The next stage is to create logical volumes from the volume group. These logical volumes can be called anything at all, therefore allowing meaningful naming conventions to be implemented. From the volume group in Figure 7.17, we could create a single volume four times larger than a physical disk. This would create a very large logical volume, but it would be practically useless because it is likely that the I/O would be concentrated within a small portion of the volume's total size.
In order to create a more useful volume, we would instruct the volume manager to create it (or, more likely, a smaller one) but to use a stripe (or chunk) width somewhat smaller than that of a physical disk. If we use a 128KB stripe width, the volume manager will go off and distribute the volume across the disks 128KB at a time, round-robin fashion.This means that a read of 512KB in the example above would include all drives in the volume group.![]()
In Figure 7.18, six logical volumes have been created from the "bucket" of space in the volume group. All of these volumes are striped across all the disks within the volume group.
At this point, the operation of software RAID is the same as that of hardware RAID but is calculated and initiated from the host. This has two implications on the host processing. First, the administration of the RAID subsystem is now a task that the operating system must be concerned with, increasing the cost of any given I/O operation initiated on those devices. While this is a fairly small increase, it is something that should not be overlooked.
The second implication is, for the most part, valid only when LVM-based mirroring is used. When mirroring from the host, the host must make write requests to two controllers for every write request. This increases the bus utilization on write-intensive applications. In addition, when the system crashes, the host comes up trusting only one side of the mirrored pair. The other side of the mirror is marked STALE and is in need of resilvering. Although this is a process that Oracle is now involved in,16 the traditional approach to it was to perform a full disk-to-disk copy from the active side of the mirror to the stale side of the mirror. While this copy is in progress, all new writes must also be written to both sides, whereas all reads come only from the active side. This can have an enormous impact on the I/O throughput of the system, and an even bigger impact on the available CPU capacity on the system, because this operation is very CPU-intensive.
As UNIX systems became more powerful and complex, it became apparent that there was a need for some way to allow processes to communicate in order to coordinate processing of common workloads. All types of such communication are known as interprocess communication (IPC). The first and most basic form of IPC comes in the form of the pipe.
A pipe is initiated by a process prior to forking a child process. The pipe() system call opens two file descriptors. One of these descriptors is open for reading, and the other is open for writing. In this preliminary state, anything written to the write descriptor will be available for reading from the other file descriptor. This is not very useful until a fork() call is made.
After the fork() call has been made, both processes retain all the open files that the parent had before the call. The parent closes the read file descriptor, and the child closes the write descriptor, and now there is a useful way to communicate between the processes. At this stage the communication is unidirectional only; if two pipe() calls had been made, bidirectional communication could be set up.

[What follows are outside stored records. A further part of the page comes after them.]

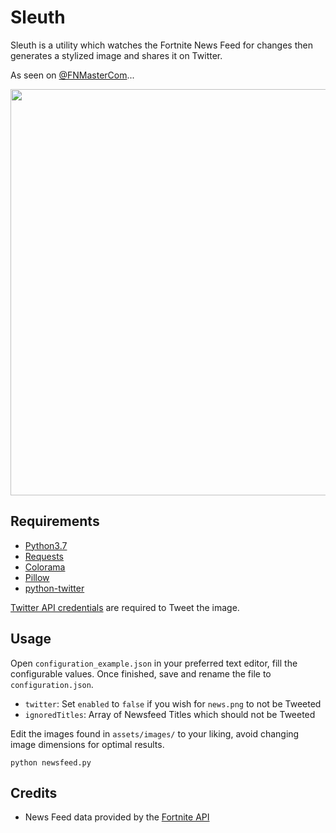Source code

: # Sleuth

Sleuth is a utility which watches the Fortnite News Feed for changes then generates a stylized image and shares it on Twitter.

As seen on [@FNMasterCom](https://twitter.com/FNMasterCom/status/1158890762521731072?s=20)...

<p align="center">
    <img src="https://i.imgur.com/ZUxDH9L.jpg" width="650px" draggable="false">
</p>

## Requirements

- [Python3.7](https://www.python.org/downloads/)
- [Requests](http://docs.python-requests.org/en/master/user/install/)
- [Colorama](https://pypi.org/project/colorama/)
- [Pillow](https://pillow.readthedocs.io/en/stable/installation.html#basic-installation)
- [python-twitter](https://github.com/bear/python-twitter#installing)

[Twitter API credentials](https://developer.twitter.com/en/apps) are required to Tweet the image.

## Usage

Open `configuration_example.json` in your preferred text editor, fill the configurable values. Once finished, save and rename the file to `configuration.json`.

- `twitter`: Set `enabled` to `false` if you wish for `news.png` to not be Tweeted
- `ignoredTitles`: Array of Newsfeed Titles which should not be Tweeted

Edit the images found in `assets/images/` to your liking, avoid changing image dimensions for optimal results.

```
python newsfeed.py
```

## Credits

- News Feed data provided by the [Fortnite API](https://fortnitecontent-website-prod07.ol.epicgames.com/content/api/pages/fortnite-game)
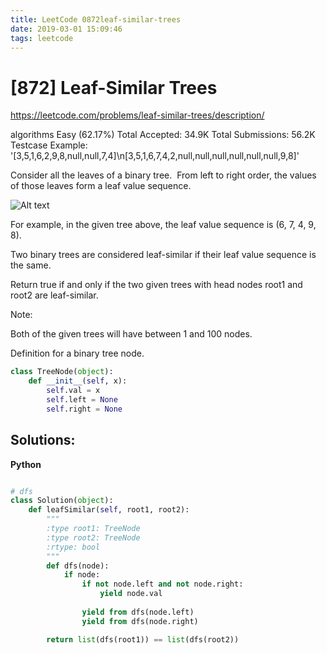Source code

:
 ```yaml
---
title: LeetCode 0872leaf-similar-trees
date: 2019-03-01 15:09:46
tags: leetcode
---
```


# [872] Leaf-Similar Trees

 https://leetcode.com/problems/leaf-similar-trees/description/

 algorithms
 Easy (62.17%)
 Total Accepted:    34.9K
 Total Submissions: 56.2K
 Testcase Example:  '[3,5,1,6,2,9,8,null,null,7,4]\n[3,5,1,6,7,4,2,null,null,null,null,null,null,9,8]'

 Consider all the leaves of a binary tree.  From left to right order, the
 values of those leaves form a leaf value sequence.

 ![Alt text](https://s3-lc-upload.s3.amazonaws.com/uploads/2018/07/16/tree.png)
 
 For example, in the given tree above, the leaf value sequence is (6, 7, 4, 9,
 8).
 
 Two binary trees are considered leaf-similar if their leaf value sequence is
 the same.
 
 Return true if and only if the two given trees with head nodes root1 and
 root2 are leaf-similar.
 
 
 
 Note:
 
 
 Both of the given trees will have between 1 and 100 nodes.
 
 

 Definition for a binary tree node.
 ```python
 class TreeNode(object):
     def __init__(self, x):
         self.val = x
         self.left = None
         self.right = None
```
## Solutions:
**Python**
```python

# dfs
class Solution(object):
    def leafSimilar(self, root1, root2):
        """
        :type root1: TreeNode
        :type root2: TreeNode
        :rtype: bool
        """
        def dfs(node):
            if node:
                if not node.left and not node.right:
                    yield node.val
                
                yield from dfs(node.left)
                yield from dfs(node.right)

        return list(dfs(root1)) == list(dfs(root2))
```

The shell forks once in order to continue processing with processes other than itself. This parent shell process then simply blocks (suspends) with a wait() call, waiting for the child processes to terminate execution.
The first child then initiates the pipe() sequence as above, but then takes it one step further. After the fork() of the second process, the shell (it is still just two clones of the shell; no exec() has been called yet) uses the dup() system call to reallocate the file descriptors. For the process destined to become who, the stdout descriptor is closed, and the writeable end of the pipe is associated with the usual stout descriptor using dup(). This means that this process will now send all normal output to the pipe instead of to the screen.
The process destined to become grep does the opposite-it closes the stdin file descriptor and uses dup() to make the read end of the pipe become the standard input for the process. At this stage, the two processes issue the exec() system call to become the requested processes, and the output of who is passed to grep.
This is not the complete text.